As with Latin, seen as orally defunct but still historically influential, I, too, am resisting the urge to relegate myself to obsolescence. Indeed, I imagine I'll be even more trouble than I'm worth as I coast on through the Third Age.

I have company. Many of my friends turned 50 this year. We were also joined by Demi Moore, Tom Cruise, Ralph Fiennes, Jon Bon Jovi, Garth Brooks and Jodi Foster, to name but a few of the 62 crowd.

From a womb with no view I emerged. John F Kennedy was president of the United States and one year later, on my first birthday, he was killed. Logically, I have no memory of that, but I feel as if the day was imbued in my being like some form of osmosis.

This may help explain why I am given to the occasional Tourette's syndrome-like outbursts of words such as "country", "ask not" and "my fellow Americans".

Mixed emotions come with 50. At 40, I had a rockin' big hooley and invited all and sundry.

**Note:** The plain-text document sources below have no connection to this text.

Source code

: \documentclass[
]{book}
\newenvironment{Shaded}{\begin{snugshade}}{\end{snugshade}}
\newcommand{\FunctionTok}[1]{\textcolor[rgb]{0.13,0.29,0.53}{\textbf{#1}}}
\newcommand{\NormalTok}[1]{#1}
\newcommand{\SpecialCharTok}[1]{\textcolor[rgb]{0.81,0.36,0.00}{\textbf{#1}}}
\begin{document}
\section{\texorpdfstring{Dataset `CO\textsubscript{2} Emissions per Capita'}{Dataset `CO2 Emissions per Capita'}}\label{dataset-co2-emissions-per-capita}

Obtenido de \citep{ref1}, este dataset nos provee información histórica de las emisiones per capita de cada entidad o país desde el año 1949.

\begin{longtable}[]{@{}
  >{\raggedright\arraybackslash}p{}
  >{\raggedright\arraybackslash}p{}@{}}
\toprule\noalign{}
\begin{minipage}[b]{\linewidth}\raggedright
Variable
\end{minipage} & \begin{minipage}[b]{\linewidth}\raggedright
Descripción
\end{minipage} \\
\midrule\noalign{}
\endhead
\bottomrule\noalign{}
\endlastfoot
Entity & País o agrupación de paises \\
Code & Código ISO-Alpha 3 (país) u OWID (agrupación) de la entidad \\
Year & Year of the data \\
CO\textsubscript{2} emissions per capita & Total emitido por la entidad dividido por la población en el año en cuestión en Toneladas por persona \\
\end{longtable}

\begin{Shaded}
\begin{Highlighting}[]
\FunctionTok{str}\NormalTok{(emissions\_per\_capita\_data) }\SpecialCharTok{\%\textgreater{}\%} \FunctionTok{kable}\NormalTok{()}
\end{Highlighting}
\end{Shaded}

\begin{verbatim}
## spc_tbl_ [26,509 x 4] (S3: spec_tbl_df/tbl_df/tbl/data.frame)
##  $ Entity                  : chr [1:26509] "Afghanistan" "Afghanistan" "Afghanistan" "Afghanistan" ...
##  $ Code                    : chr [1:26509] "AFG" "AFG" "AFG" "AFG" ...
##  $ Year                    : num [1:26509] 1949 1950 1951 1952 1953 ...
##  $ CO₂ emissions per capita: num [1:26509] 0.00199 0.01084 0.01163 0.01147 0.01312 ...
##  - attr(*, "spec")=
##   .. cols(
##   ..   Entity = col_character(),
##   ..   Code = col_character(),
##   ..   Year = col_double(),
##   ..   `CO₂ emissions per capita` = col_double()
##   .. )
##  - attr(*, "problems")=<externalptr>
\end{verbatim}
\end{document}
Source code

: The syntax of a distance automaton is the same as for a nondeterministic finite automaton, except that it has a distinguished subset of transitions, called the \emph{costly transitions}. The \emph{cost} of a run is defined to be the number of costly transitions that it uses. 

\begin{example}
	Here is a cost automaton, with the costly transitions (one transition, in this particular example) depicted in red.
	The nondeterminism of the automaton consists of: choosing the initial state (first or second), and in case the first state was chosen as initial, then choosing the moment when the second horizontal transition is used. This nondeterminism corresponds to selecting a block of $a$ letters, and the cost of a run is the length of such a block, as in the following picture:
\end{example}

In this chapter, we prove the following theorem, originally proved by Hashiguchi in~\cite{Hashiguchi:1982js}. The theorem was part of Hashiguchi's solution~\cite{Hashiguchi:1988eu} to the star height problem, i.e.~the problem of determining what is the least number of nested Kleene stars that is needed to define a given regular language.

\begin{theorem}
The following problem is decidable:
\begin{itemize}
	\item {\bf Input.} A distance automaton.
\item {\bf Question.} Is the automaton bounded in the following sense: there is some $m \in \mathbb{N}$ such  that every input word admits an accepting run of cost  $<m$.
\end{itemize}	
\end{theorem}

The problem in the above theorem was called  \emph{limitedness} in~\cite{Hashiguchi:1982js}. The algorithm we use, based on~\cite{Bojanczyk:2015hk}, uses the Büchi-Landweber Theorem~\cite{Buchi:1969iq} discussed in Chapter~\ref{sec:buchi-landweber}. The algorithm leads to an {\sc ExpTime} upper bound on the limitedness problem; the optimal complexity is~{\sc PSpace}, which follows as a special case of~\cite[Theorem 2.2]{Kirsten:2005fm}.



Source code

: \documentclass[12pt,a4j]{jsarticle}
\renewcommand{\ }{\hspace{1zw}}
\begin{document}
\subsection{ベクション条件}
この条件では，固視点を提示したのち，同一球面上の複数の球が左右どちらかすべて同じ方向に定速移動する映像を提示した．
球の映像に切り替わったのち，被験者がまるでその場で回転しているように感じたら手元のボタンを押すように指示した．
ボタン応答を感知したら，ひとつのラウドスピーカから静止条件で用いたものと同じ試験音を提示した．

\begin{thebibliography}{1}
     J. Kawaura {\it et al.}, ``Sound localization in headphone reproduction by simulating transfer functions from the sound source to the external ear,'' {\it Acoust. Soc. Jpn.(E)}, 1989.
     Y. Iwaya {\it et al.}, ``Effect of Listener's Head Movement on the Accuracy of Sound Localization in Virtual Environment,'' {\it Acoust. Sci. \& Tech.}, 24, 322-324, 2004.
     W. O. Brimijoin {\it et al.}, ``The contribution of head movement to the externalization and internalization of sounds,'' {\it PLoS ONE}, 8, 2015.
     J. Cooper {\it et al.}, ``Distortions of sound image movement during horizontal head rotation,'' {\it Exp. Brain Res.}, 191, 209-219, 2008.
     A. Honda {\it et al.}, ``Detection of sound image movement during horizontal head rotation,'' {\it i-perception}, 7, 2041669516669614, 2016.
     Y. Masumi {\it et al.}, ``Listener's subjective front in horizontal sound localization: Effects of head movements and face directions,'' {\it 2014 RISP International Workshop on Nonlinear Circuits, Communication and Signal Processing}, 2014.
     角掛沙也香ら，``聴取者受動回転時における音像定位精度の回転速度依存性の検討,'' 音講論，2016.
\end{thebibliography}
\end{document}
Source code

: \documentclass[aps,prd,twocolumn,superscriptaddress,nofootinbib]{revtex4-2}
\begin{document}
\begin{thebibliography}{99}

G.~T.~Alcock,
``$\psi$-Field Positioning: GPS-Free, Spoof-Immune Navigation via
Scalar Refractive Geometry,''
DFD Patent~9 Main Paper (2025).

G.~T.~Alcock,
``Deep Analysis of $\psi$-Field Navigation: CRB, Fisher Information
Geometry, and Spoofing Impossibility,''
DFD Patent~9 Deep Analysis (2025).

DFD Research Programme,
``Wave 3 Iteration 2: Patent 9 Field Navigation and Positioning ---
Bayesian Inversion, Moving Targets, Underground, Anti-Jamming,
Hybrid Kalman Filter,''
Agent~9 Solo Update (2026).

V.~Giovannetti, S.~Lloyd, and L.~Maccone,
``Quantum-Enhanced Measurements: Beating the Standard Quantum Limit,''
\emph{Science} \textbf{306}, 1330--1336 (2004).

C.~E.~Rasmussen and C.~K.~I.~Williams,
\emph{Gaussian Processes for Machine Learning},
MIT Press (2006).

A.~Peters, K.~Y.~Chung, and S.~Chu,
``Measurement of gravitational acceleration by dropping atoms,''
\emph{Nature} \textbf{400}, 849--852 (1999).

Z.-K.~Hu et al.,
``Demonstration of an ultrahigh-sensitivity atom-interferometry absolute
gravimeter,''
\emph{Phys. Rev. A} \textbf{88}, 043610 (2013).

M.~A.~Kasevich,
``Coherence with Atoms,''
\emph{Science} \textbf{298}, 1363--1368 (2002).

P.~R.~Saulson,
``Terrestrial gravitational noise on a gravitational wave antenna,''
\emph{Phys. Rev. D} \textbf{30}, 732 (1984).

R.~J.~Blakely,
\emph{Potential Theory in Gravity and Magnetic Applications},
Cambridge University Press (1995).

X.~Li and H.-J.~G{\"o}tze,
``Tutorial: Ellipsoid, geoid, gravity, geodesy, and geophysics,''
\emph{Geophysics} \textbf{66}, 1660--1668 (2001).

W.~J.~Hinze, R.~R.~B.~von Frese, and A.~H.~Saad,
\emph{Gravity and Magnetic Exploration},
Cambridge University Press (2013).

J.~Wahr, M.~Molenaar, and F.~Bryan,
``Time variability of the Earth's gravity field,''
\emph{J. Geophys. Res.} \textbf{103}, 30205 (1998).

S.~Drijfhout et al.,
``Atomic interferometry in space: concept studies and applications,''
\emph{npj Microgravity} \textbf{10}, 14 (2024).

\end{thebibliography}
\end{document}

There was dancing and speeches, eating and drinking, mirth and merriment. To this day, friends still talk about it as one of the best soirees ever.

I look at the photos sometimes and particularly fondly at three good friends. They are vibrant, happy, alive and completely unaware of the struggles and sadness ahead as they find themselves fighting for their lives and losing.

Their laughing, youthful images frozen forever in time sharpen my appreciation of having made it to here, despite the usual and predictable mid-life angst that comes with it.

There are also snapshots of outwardly happy marriages that haven't lasted the duration.

I see friendships I've lost, and people I rarely meet any more because of distance and circumstance. I see family who cared about me then, but now appear to not care less, for reasons they haven't shared.

I also see friends in those photos who still regularly sit upon my couch and tell me their news, dreams and regrets. They are with me at 50 and I can only speculate whether we'll still be doing the same at 60.

I didn't have a party this time. I spent a quiet day with my partner, a relative produced a surprise carrot cake and, that evening, I kayaked around the port on a gorgeous, cloudless evening.

One-on-one time with meaningful others was preferable to a knees-up, and the relief of finally hitting the big number was very welcome. The buildup is far, far worse than the arrival.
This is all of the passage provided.